Eine Speziallagerung kann zur Abklärung einer Luxatio articulatio sternocoracoidea hilfreich sein: Dabei wird nach der ersten Aufnahme mit abduzierten Flügeln eine zweite auf dem oberen Teil der Kassette angefertigt, wobei der Bereich des Schultergürtels eng fokussiert wird. Der Untersuchende fasst den auf dem Rücken gelagerten Vogel an den Karpalgelenken und schiebt beide Flügel nach medial und kaudal zugleich gegen den Körper. Die hierdurch erzielte Hebelwirkung disloziert ein vom Sternum luxiertes Coracoid, in normaler ventro-dorsaler Aufnahme oft nicht sichtbar, deutlich über die Mediane.
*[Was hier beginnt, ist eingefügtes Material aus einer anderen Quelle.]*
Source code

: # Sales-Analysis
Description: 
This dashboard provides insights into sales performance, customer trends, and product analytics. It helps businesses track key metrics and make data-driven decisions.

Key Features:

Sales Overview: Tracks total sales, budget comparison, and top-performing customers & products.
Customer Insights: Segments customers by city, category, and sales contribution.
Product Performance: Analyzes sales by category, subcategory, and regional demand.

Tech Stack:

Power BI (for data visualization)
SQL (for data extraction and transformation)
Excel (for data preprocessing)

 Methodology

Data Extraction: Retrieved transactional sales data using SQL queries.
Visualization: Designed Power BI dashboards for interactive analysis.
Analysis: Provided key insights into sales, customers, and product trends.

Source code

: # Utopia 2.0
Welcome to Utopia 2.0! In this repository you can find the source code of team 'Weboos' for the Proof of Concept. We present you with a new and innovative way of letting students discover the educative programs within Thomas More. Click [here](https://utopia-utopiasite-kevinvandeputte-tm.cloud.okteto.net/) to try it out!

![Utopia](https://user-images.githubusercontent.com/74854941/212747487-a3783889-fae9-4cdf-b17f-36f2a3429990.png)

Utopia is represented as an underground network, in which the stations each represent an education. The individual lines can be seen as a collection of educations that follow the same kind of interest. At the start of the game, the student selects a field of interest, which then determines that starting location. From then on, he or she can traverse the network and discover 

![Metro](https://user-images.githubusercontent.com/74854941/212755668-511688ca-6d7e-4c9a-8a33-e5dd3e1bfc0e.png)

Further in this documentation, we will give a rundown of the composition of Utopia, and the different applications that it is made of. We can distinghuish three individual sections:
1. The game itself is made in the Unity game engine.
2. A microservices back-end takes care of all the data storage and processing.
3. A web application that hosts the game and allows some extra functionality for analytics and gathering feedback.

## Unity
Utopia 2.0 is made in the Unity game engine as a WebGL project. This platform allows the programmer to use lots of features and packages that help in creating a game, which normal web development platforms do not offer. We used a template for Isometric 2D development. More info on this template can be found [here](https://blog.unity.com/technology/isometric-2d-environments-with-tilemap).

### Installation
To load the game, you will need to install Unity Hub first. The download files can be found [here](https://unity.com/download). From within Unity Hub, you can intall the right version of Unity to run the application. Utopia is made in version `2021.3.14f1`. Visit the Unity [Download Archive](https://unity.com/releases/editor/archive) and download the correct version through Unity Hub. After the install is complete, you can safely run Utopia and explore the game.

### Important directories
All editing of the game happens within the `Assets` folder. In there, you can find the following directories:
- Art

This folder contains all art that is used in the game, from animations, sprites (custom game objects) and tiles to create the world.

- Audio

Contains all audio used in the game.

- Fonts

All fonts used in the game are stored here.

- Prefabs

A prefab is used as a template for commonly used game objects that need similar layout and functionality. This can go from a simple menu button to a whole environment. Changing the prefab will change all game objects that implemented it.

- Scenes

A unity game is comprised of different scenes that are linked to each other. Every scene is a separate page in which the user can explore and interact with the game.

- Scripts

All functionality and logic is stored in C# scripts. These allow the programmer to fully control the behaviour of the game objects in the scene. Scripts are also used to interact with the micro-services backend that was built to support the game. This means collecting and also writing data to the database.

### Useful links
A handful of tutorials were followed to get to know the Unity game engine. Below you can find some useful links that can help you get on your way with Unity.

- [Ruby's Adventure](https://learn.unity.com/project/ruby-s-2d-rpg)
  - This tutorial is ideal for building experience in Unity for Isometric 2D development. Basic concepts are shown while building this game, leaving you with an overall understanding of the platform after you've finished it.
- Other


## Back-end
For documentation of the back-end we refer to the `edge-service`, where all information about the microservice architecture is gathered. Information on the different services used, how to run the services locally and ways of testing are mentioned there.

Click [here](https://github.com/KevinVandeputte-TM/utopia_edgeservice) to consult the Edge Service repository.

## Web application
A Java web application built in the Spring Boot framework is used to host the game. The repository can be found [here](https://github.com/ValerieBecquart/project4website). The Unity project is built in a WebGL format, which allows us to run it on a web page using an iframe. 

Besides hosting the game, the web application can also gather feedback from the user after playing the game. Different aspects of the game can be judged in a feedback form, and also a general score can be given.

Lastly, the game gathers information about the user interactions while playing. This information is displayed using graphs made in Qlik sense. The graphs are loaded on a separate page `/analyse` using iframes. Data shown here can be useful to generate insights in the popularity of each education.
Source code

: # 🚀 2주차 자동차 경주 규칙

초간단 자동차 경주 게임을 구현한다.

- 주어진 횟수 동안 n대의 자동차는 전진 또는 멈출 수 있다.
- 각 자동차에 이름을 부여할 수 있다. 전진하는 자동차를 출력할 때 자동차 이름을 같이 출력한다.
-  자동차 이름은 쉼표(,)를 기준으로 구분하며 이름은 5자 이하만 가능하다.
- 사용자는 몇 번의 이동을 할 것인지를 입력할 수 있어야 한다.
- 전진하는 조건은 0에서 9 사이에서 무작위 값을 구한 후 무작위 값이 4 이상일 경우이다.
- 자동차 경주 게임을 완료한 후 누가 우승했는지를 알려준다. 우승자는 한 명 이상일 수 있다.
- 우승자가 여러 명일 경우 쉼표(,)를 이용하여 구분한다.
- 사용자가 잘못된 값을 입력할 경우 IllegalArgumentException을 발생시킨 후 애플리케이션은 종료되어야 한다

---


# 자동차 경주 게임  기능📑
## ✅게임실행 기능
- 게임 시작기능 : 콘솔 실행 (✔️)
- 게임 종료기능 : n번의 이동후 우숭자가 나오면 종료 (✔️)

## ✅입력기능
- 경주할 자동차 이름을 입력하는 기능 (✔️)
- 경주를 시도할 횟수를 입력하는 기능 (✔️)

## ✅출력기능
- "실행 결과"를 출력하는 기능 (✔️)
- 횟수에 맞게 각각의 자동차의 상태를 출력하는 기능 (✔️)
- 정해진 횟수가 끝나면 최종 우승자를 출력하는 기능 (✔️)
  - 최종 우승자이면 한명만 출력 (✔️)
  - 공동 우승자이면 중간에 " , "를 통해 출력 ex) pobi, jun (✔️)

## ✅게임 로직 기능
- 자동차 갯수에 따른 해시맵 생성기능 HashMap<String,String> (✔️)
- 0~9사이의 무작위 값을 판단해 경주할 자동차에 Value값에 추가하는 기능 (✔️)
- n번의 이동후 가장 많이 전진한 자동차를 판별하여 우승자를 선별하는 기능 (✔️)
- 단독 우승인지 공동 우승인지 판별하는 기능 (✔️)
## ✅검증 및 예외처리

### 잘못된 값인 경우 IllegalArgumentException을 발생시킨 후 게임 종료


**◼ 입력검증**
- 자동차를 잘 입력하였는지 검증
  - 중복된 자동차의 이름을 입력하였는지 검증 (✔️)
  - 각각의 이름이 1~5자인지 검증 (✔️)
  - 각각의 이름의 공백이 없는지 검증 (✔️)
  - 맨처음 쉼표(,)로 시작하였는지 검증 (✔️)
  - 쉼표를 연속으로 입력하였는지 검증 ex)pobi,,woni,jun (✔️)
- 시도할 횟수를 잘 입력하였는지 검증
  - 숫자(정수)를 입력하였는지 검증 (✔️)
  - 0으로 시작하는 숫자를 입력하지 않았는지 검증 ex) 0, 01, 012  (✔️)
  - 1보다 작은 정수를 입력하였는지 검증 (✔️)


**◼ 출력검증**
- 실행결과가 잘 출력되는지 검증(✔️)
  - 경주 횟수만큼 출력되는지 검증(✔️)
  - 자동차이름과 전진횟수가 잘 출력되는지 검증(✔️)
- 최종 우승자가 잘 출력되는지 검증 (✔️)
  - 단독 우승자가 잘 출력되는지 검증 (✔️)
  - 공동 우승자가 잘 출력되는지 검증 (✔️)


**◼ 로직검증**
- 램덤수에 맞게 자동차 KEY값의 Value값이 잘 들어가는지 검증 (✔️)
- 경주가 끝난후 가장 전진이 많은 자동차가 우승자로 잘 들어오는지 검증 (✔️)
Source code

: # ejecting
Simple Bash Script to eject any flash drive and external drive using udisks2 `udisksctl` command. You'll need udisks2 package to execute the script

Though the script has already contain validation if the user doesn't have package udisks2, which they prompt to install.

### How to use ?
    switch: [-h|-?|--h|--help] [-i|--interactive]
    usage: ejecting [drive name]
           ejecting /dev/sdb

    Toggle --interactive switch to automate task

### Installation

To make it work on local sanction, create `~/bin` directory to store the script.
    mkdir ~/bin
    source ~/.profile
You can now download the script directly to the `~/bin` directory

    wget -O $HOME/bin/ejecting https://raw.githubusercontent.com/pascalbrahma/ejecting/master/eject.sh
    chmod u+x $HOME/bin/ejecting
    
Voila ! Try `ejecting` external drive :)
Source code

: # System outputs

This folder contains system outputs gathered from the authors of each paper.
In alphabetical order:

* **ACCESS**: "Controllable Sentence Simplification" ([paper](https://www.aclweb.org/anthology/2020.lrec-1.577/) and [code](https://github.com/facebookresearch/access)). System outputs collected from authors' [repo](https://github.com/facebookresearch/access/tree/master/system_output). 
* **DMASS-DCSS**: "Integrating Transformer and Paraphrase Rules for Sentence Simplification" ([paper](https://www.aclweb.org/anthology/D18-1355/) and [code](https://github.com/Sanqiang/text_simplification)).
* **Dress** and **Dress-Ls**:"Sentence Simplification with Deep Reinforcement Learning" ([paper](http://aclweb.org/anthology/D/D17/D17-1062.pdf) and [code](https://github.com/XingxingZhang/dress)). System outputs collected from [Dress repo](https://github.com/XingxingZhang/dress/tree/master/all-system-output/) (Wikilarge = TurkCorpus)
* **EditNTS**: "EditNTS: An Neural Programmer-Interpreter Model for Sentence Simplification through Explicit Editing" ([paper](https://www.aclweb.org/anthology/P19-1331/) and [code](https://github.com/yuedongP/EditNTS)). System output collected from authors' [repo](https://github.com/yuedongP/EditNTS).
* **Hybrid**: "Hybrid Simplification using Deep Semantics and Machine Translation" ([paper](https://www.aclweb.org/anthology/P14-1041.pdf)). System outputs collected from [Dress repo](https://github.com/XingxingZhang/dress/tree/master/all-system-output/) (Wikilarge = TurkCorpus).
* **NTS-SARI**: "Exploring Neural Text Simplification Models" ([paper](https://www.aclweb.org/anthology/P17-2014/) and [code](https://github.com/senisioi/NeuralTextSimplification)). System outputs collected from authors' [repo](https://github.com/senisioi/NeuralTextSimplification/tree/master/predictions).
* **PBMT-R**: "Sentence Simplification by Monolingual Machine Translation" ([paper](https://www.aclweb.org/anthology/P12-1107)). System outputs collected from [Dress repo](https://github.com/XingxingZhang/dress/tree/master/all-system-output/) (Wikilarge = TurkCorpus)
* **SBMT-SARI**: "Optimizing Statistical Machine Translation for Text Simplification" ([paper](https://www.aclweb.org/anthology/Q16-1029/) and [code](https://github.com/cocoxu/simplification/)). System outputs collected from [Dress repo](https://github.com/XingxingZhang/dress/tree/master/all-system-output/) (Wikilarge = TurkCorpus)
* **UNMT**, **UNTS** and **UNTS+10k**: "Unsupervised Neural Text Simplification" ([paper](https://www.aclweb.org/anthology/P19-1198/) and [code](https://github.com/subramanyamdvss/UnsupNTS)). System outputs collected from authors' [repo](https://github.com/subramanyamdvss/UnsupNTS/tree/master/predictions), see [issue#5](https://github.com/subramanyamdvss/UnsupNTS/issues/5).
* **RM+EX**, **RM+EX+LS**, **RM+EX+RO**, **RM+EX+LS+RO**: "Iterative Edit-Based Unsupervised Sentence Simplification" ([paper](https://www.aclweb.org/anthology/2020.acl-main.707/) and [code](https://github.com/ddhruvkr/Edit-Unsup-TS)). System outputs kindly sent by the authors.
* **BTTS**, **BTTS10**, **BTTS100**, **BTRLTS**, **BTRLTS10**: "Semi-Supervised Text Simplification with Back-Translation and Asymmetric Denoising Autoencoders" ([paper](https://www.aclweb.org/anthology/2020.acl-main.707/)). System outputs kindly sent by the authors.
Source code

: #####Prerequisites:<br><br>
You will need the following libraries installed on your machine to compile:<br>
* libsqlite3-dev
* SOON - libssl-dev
Beide Aufnahmetechniken sind mit einiger Übung rasch und sicher am unsedierten Segler durchzuführen. 

Luxatio articulatio sternocoracoidea © C. Haupt
Lux. art. sternocoracoidea, Coracoid über die Mediane disloziert © C. Haupt
Schädelbasisbruch, © C. Haupt
Radiusfraktur, hgrd. disloziert © C. Haupt
Radiusfraktur nach Marknagelung, © C. Haupt


4)    Die Panorama-Aufnahme

Sie diente einer Gesamtübersicht der inneren Organe und des Bewegungsapparates in ventro-dorsaler Lagerung bei ausgebreiteten Flügeln und ist nur beim sedierten oder toten Mauersegler möglich. Benötigt wird eine Kassette im Format 18 x 24 cm. Diese Aufnahmeart ist nur sehr selten erforderlich und im täglichen Umgang mit dem Mauerseglerpatienten von geringer Relevanz.